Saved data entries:
++++++++

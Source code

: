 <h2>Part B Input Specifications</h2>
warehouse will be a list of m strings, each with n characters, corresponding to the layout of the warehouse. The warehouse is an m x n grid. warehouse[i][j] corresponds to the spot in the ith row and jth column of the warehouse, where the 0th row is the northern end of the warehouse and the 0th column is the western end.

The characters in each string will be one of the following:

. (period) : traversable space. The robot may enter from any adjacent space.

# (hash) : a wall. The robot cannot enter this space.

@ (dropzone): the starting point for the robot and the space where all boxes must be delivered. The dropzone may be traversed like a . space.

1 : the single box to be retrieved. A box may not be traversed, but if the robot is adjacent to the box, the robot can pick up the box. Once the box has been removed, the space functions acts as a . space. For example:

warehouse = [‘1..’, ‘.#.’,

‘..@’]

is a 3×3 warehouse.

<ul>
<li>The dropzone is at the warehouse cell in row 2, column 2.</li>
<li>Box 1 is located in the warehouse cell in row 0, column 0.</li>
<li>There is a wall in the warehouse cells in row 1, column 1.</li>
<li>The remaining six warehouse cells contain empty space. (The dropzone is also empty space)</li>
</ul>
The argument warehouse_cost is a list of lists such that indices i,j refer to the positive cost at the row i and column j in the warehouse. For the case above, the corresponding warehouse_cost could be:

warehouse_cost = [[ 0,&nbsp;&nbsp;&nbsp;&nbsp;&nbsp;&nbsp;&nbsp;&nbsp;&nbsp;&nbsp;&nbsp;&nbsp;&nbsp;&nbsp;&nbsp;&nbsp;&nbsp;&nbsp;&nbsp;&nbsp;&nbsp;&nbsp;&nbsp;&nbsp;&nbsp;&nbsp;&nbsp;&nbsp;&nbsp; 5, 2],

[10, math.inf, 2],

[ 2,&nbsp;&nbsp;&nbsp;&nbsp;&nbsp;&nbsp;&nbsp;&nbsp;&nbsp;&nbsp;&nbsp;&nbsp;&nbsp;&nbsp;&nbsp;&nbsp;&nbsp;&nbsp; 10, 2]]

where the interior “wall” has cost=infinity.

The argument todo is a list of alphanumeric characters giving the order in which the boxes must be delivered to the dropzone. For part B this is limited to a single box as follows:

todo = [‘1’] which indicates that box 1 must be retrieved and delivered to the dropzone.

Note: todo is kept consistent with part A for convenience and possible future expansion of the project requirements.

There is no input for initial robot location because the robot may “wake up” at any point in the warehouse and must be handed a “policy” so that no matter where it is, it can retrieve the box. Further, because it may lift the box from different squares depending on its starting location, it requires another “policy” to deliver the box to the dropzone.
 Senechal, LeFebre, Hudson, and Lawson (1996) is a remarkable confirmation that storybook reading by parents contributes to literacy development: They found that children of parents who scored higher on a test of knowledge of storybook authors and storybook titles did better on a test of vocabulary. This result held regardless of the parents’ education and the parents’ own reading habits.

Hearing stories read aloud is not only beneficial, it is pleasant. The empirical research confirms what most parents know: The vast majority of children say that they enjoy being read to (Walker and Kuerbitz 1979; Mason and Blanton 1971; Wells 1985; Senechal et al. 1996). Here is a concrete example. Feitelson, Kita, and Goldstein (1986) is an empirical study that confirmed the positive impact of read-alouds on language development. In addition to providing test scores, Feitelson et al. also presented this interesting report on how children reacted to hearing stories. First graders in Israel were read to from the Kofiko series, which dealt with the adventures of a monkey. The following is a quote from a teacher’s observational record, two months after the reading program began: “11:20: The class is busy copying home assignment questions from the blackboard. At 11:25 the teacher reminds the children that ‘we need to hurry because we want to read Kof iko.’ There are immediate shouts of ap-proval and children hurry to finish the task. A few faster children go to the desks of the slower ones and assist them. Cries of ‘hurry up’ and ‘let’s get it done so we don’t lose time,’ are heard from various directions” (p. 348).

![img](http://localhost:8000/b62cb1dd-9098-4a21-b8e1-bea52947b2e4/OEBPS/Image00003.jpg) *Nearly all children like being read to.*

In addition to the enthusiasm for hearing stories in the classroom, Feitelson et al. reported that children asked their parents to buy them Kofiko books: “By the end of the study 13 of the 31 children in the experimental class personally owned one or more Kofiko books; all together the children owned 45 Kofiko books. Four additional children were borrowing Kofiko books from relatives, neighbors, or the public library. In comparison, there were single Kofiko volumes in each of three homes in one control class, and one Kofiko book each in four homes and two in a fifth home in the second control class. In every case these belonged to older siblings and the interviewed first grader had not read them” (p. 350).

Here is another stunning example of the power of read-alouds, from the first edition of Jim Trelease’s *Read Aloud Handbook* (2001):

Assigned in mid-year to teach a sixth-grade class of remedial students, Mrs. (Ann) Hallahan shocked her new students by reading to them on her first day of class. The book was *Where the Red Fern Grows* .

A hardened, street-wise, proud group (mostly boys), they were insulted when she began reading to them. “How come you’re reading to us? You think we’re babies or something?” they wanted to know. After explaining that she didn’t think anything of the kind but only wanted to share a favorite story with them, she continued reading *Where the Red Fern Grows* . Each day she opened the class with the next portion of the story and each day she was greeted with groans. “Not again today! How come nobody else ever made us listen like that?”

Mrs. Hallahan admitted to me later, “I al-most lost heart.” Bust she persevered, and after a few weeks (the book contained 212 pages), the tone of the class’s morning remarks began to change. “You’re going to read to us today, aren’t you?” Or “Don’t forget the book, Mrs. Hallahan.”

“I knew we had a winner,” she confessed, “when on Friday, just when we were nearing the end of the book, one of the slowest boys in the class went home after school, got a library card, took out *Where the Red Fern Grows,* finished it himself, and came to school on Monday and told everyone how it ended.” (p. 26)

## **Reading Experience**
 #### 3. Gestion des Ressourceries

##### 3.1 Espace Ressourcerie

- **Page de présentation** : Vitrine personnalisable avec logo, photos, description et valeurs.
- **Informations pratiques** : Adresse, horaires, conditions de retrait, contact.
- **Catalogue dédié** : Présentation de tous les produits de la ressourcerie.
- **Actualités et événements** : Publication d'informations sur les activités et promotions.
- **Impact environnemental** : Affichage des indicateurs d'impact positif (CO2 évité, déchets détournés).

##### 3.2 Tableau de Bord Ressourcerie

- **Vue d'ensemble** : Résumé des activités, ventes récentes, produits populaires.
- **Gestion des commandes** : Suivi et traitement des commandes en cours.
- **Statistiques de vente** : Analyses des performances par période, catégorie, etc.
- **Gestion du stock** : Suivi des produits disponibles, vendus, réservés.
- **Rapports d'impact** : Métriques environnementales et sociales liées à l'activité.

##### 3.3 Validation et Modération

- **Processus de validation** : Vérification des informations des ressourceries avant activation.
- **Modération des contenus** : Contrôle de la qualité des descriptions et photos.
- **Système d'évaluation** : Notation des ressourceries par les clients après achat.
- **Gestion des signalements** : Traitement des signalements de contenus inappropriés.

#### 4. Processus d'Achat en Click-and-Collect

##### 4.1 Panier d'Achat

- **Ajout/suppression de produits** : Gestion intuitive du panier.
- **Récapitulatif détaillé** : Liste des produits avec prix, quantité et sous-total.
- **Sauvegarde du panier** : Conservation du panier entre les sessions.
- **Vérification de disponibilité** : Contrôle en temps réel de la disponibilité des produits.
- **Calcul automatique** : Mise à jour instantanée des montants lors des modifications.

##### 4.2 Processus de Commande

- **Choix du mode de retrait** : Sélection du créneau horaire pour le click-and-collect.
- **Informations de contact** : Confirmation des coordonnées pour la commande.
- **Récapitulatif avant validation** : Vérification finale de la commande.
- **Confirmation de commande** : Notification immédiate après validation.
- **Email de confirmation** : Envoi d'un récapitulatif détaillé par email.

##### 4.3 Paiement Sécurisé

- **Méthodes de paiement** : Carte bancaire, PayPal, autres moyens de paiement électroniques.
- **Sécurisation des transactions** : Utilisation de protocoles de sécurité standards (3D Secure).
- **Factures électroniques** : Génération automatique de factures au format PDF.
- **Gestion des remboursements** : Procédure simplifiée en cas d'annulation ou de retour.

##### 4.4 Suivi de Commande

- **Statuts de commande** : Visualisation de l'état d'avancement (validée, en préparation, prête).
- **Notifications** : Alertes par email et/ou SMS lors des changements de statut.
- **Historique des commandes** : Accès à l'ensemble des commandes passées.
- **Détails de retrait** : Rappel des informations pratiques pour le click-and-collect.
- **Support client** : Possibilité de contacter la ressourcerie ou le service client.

++++++++

### EXERCISE PROMPT
Across all the records, find the lines containing the word "boxes" and reproduce each one.

### EXERCISE RESPONSE
@ (dropzone): the starting point for the robot and the space where all boxes must be delivered. The dropzone may be traversed like a . space.
The argument todo is a list of alphanumeric characters giving the order in which the boxes must be delivered to the dropzone. For part B this is limited to a single box as follows:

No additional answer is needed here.